Stored data:
======

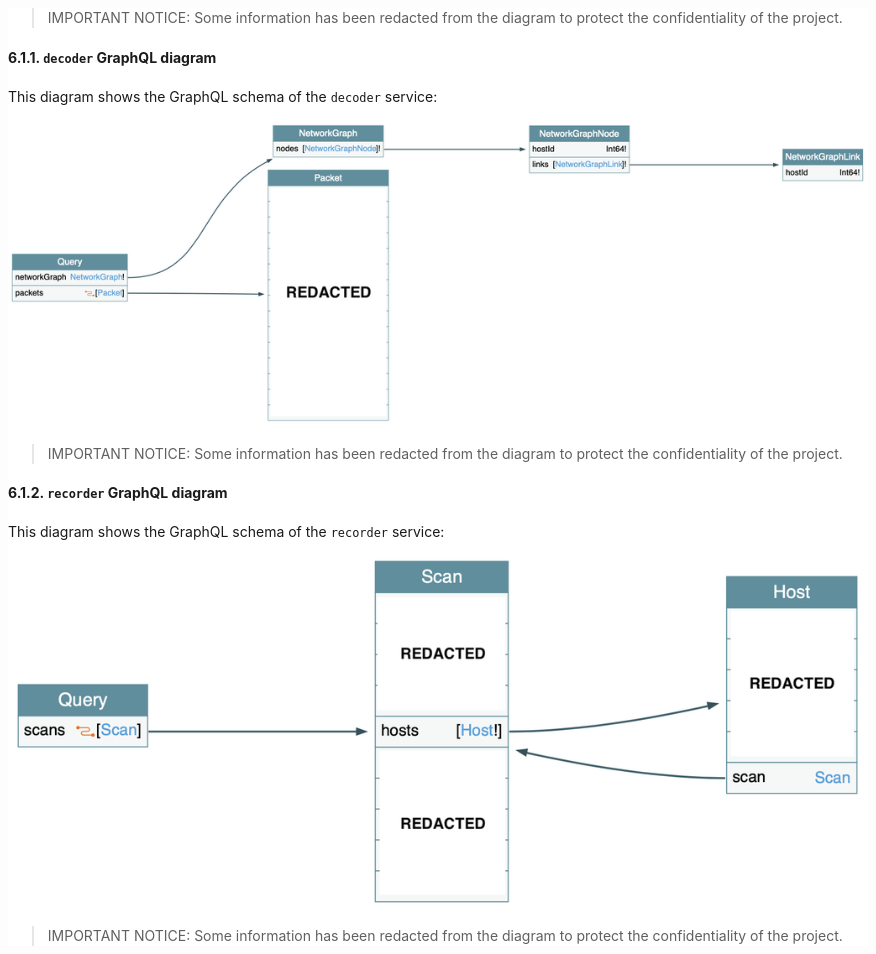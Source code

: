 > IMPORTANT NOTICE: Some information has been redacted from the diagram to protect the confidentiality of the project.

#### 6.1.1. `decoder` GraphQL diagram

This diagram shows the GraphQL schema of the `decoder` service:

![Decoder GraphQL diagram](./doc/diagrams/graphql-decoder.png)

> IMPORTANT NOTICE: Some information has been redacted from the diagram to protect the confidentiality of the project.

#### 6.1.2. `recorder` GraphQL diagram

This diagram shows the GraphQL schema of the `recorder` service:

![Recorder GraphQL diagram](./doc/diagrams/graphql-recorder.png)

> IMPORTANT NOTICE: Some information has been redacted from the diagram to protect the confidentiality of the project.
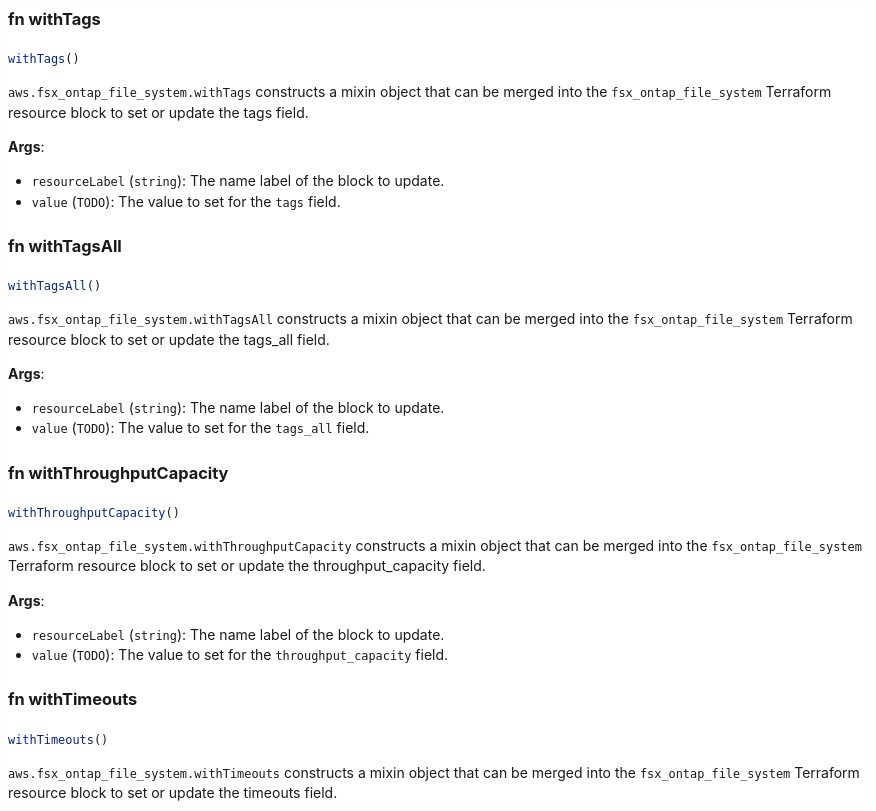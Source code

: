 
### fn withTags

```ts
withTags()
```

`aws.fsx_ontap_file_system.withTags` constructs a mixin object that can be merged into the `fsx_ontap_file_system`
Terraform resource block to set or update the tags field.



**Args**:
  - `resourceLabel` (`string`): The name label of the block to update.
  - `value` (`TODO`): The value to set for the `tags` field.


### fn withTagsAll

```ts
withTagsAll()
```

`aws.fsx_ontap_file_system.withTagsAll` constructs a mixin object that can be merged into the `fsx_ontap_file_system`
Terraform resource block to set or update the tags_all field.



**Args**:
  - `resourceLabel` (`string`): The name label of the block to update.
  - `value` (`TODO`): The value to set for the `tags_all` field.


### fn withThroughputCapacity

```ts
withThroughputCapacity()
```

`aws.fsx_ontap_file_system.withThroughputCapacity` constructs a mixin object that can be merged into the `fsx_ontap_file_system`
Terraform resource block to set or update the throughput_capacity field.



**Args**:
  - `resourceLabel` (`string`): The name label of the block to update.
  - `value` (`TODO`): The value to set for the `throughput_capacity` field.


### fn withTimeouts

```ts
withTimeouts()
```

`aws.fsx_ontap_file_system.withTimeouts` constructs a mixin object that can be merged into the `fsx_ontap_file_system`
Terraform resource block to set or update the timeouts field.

======

How many of the lines above include the string "value"? Answer with the number only.

Worked solution: 3